**ASSIGNMENT:** Check every line below for the word "point" and show those that hold it.

────

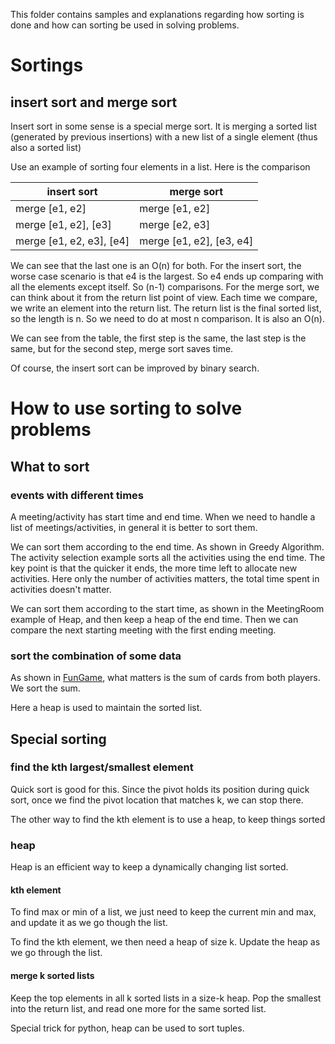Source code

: This folder contains samples and explanations regarding how sorting is done and 
how can sorting be used in solving problems.

# Sortings

## insert sort and merge sort

Insert sort in some sense is a special merge sort. It is merging a sorted list (generated by previous 
insertions) with a new list of a single element (thus also a sorted list)

Use an example of sorting four elements in a list. Here is the comparison

| insert sort | merge sort|
|---|---|
|merge [e1, e2] | merge [e1, e2]
|merge [e1, e2], [e3] | merge [e2, e3]|
|merge [e1, e2, e3], [e4] | merge [e1, e2], [e3, e4]|

We can see that the last one is an O(n) for both. For the insert sort, the worse case scenario is that 
e4 is the largest. So e4 ends up comparing with all the elements except itself. So (n-1) comparisons. 
For the merge sort, we can think about it from the return list point of view. Each time
we compare, we write an element into the return list. The return list is the final sorted list, 
so the length is n. So we need to do at most n comparison. It is also an O(n).

We can see from the table, the first step is the same, the last step is the same, but for the second step,
merge sort saves time.

Of course, the insert sort can be improved by binary search. 

# How to use sorting to solve problems

## What to sort

### events with different times
A meeting/activity has start time and end time. When we need to handle a list of meetings/activities, 
in general it is better to sort them.

We can sort them according to the end time. As shown in Greedy Algorithm. The activity selection 
example sorts all the activities using the end time. The key point is that the quicker it ends, 
the more time left to allocate new activities. Here only the number of activities matters, the total time
spent in activities doesn't matter.

We can sort them according to the start time, as shown in the MeetingRoom example of Heap, and then keep
a heap of the end time. Then we can compare the next starting meeting with the first ending meeting.

### sort the combination of some data
As shown in [FunGame](../AdvDesign/DynamicProgramming/GameTheory/FunGame.py), what matters is the
sum of cards from both players. We sort the sum.

Here a heap is used to maintain the sorted list.

## Special sorting

### find the kth largest/smallest element
Quick sort is good for this. Since the pivot holds its position during quick sort, once we find the
pivot location that matches k, we can stop there.

The other way to find the kth element is to use a heap, to keep things sorted

### heap
Heap is an efficient way to keep a dynamically changing list sorted.

#### kth element
To find max or min of a list, we just need to keep the current min and max, and update it as we
go though the list.

To find the kth element, we then need a heap of size k. Update the heap as we go through the list.

#### merge k sorted lists
Keep the top elements in all k sorted lists in a size-k heap. 
Pop the smallest into the return list, and read one more for the same sorted list. 

Special trick for python, heap can be used to sort tuples.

────

**ANSWER BOX:**
For the merge sort, we can think about it from the return list point of view. Each time
example sorts all the activities using the end time. The key point is that the quicker it ends, 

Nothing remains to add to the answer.